WHAT THE TASK ASKS. Copy out the entries that follow, exactly as written.
START INPUT DATA
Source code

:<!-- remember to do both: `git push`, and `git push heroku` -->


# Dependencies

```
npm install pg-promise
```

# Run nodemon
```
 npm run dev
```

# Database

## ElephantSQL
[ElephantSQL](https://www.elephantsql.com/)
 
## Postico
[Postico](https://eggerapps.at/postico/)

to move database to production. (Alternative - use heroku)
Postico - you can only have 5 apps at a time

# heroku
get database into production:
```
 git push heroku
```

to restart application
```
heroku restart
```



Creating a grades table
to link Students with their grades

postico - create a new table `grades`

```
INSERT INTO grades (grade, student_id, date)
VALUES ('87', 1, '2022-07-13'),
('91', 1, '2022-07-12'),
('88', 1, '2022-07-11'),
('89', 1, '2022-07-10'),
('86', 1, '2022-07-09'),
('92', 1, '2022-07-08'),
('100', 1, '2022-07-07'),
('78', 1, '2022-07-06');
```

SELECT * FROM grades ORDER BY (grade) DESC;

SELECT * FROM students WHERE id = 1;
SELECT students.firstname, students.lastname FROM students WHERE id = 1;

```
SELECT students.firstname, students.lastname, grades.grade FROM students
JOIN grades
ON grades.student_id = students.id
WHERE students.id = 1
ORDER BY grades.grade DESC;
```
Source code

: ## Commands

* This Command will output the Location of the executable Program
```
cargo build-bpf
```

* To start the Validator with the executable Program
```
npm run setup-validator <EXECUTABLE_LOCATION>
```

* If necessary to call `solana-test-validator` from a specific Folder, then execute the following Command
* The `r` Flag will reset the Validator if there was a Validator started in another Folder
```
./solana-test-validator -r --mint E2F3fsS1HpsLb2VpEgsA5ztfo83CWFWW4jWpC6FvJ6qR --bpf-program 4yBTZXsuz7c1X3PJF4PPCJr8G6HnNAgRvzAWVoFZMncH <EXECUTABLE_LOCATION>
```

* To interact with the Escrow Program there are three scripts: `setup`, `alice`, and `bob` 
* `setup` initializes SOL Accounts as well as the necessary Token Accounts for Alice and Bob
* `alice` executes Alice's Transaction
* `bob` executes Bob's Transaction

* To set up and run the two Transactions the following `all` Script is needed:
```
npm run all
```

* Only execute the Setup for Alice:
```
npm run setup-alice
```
END INPUT DATA
RESULT OF THIS TASK.
Source code

:<!-- remember to do both: `git push`, and `git push heroku` -->


# Dependencies

```
npm install pg-promise
```

# Run nodemon
```
 npm run dev
```

# Database

## ElephantSQL
[ElephantSQL](https://www.elephantsql.com/)
 
## Postico
[Postico](https://eggerapps.at/postico/)

to move database to production. (Alternative - use heroku)
Postico - you can only have 5 apps at a time

# heroku
get database into production:
```
 git push heroku
```

to restart application
```
heroku restart
```



Creating a grades table
to link Students with their grades

postico - create a new table `grades`

```
INSERT INTO grades (grade, student_id, date)
VALUES ('87', 1, '2022-07-13'),
('91', 1, '2022-07-12'),
('88', 1, '2022-07-11'),
('89', 1, '2022-07-10'),
('86', 1, '2022-07-09'),
('92', 1, '2022-07-08'),
('100', 1, '2022-07-07'),
('78', 1, '2022-07-06');
```

SELECT * FROM grades ORDER BY (grade) DESC;

SELECT * FROM students WHERE id = 1;
SELECT students.firstname, students.lastname FROM students WHERE id = 1;

```
SELECT students.firstname, students.lastname, grades.grade FROM students
JOIN grades
ON grades.student_id = students.id
WHERE students.id = 1
ORDER BY grades.grade DESC;
```
Source code

: ## Commands

* This Command will output the Location of the executable Program
```
cargo build-bpf
```

* To start the Validator with the executable Program
```
npm run setup-validator <EXECUTABLE_LOCATION>
```

* If necessary to call `solana-test-validator` from a specific Folder, then execute the following Command
* The `r` Flag will reset the Validator if there was a Validator started in another Folder
```
./solana-test-validator -r --mint E2F3fsS1HpsLb2VpEgsA5ztfo83CWFWW4jWpC6FvJ6qR --bpf-program 4yBTZXsuz7c1X3PJF4PPCJr8G6HnNAgRvzAWVoFZMncH <EXECUTABLE_LOCATION>
```

* To interact with the Escrow Program there are three scripts: `setup`, `alice`, and `bob` 
* `setup` initializes SOL Accounts as well as the necessary Token Accounts for Alice and Bob
* `alice` executes Alice's Transaction
* `bob` executes Bob's Transaction

* To set up and run the two Transactions the following `all` Script is needed:
```
npm run all
```

* Only execute the Setup for Alice:
```
npm run setup-alice
```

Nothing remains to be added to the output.